### Data for analysis
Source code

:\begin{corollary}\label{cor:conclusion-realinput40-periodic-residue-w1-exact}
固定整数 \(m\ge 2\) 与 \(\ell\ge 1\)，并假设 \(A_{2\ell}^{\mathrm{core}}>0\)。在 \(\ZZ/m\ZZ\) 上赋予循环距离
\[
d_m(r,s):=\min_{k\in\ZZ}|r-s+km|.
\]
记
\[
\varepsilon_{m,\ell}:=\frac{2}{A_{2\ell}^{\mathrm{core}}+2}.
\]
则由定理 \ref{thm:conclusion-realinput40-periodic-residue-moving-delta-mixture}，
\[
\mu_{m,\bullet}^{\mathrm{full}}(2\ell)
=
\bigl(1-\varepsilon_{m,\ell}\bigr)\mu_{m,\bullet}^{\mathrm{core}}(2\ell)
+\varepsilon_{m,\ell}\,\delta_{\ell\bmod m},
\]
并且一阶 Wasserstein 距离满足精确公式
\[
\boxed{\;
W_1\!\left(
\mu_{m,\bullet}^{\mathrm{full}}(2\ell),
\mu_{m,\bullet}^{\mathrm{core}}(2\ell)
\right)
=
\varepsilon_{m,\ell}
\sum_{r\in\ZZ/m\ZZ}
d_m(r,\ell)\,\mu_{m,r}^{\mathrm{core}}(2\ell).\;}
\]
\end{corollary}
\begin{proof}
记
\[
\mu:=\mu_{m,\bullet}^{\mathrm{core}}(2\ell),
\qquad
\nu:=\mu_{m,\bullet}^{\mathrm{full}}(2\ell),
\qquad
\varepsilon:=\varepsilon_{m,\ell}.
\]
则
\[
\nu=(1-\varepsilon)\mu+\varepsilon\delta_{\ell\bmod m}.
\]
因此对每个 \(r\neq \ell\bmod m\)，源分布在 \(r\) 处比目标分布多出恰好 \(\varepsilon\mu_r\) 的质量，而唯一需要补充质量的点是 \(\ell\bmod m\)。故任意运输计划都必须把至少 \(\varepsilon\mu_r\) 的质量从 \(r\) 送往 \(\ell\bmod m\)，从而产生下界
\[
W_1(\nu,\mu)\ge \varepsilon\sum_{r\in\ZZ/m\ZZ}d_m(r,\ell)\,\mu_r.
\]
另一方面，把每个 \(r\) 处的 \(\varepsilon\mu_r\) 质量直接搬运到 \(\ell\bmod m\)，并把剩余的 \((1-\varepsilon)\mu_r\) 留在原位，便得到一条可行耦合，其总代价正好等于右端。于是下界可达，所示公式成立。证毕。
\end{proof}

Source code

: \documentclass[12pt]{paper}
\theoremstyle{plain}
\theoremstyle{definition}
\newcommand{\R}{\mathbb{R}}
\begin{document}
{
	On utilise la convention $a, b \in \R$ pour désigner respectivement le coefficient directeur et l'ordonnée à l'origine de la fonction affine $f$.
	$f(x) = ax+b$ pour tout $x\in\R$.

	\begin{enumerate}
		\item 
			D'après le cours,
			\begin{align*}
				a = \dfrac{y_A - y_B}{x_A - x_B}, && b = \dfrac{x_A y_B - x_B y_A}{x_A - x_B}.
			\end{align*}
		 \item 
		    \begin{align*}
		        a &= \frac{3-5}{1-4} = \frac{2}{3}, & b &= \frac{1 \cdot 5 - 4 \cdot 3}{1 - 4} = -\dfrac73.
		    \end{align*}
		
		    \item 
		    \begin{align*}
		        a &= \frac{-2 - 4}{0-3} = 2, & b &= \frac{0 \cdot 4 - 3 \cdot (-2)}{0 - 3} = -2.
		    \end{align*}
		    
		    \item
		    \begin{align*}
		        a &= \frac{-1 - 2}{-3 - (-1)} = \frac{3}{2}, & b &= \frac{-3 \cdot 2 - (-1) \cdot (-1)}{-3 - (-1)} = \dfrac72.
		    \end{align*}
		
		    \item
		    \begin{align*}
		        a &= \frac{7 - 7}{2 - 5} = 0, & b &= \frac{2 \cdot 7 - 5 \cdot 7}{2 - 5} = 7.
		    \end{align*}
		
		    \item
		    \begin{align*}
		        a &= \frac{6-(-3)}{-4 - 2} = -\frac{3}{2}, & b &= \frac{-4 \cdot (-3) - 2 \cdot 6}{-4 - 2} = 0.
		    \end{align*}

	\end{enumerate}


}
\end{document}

### Assignment
Take the entries above and repeat them verbatim.

### Task output
Source code

:\begin{corollary}\label{cor:conclusion-realinput40-periodic-residue-w1-exact}
固定整数 \(m\ge 2\) 与 \(\ell\ge 1\)，并假设 \(A_{2\ell}^{\mathrm{core}}>0\)。在 \(\ZZ/m\ZZ\) 上赋予循环距离
\[
d_m(r,s):=\min_{k\in\ZZ}|r-s+km|.
\]
记
\[
\varepsilon_{m,\ell}:=\frac{2}{A_{2\ell}^{\mathrm{core}}+2}.
\]
则由定理 \ref{thm:conclusion-realinput40-periodic-residue-moving-delta-mixture}，
\[
\mu_{m,\bullet}^{\mathrm{full}}(2\ell)
=
\bigl(1-\varepsilon_{m,\ell}\bigr)\mu_{m,\bullet}^{\mathrm{core}}(2\ell)
+\varepsilon_{m,\ell}\,\delta_{\ell\bmod m},
\]
并且一阶 Wasserstein 距离满足精确公式
\[
\boxed{\;
W_1\!\left(
\mu_{m,\bullet}^{\mathrm{full}}(2\ell),
\mu_{m,\bullet}^{\mathrm{core}}(2\ell)
\right)
=
\varepsilon_{m,\ell}
\sum_{r\in\ZZ/m\ZZ}
d_m(r,\ell)\,\mu_{m,r}^{\mathrm{core}}(2\ell).\;}
\]
\end{corollary}
\begin{proof}
记
\[
\mu:=\mu_{m,\bullet}^{\mathrm{core}}(2\ell),
\qquad
\nu:=\mu_{m,\bullet}^{\mathrm{full}}(2\ell),
\qquad
\varepsilon:=\varepsilon_{m,\ell}.
\]
则
\[
\nu=(1-\varepsilon)\mu+\varepsilon\delta_{\ell\bmod m}.
\]
因此对每个 \(r\neq \ell\bmod m\)，源分布在 \(r\) 处比目标分布多出恰好 \(\varepsilon\mu_r\) 的质量，而唯一需要补充质量的点是 \(\ell\bmod m\)。故任意运输计划都必须把至少 \(\varepsilon\mu_r\) 的质量从 \(r\) 送往 \(\ell\bmod m\)，从而产生下界
\[
W_1(\nu,\mu)\ge \varepsilon\sum_{r\in\ZZ/m\ZZ}d_m(r,\ell)\,\mu_r.
\]
另一方面，把每个 \(r\) 处的 \(\varepsilon\mu_r\) 质量直接搬运到 \(\ell\bmod m\)，并把剩余的 \((1-\varepsilon)\mu_r\) 留在原位，便得到一条可行耦合，其总代价正好等于右端。于是下界可达，所示公式成立。证毕。
\end{proof}

Source code

: \documentclass[12pt]{paper}
\theoremstyle{plain}
\theoremstyle{definition}
\newcommand{\R}{\mathbb{R}}
\begin{document}
{
	On utilise la convention $a, b \in \R$ pour désigner respectivement le coefficient directeur et l'ordonnée à l'origine de la fonction affine $f$.
	$f(x) = ax+b$ pour tout $x\in\R$.

	\begin{enumerate}
		\item 
			D'après le cours,
			\begin{align*}
				a = \dfrac{y_A - y_B}{x_A - x_B}, && b = \dfrac{x_A y_B - x_B y_A}{x_A - x_B}.
			\end{align*}
		 \item 
		    \begin{align*}
		        a &= \frac{3-5}{1-4} = \frac{2}{3}, & b &= \frac{1 \cdot 5 - 4 \cdot 3}{1 - 4} = -\dfrac73.
		    \end{align*}
		
		    \item 
		    \begin{align*}
		        a &= \frac{-2 - 4}{0-3} = 2, & b &= \frac{0 \cdot 4 - 3 \cdot (-2)}{0 - 3} = -2.
		    \end{align*}
		    
		    \item
		    \begin{align*}
		        a &= \frac{-1 - 2}{-3 - (-1)} = \frac{3}{2}, & b &= \frac{-3 \cdot 2 - (-1) \cdot (-1)}{-3 - (-1)} = \dfrac72.
		    \end{align*}
		
		    \item
		    \begin{align*}
		        a &= \frac{7 - 7}{2 - 5} = 0, & b &= \frac{2 \cdot 7 - 5 \cdot 7}{2 - 5} = 7.
		    \end{align*}
		
		    \item
		    \begin{align*}
		        a &= \frac{6-(-3)}{-4 - 2} = -\frac{3}{2}, & b &= \frac{-4 \cdot (-3) - 2 \cdot 6}{-4 - 2} = 0.
		    \end{align*}

	\end{enumerate}


}
\end{document}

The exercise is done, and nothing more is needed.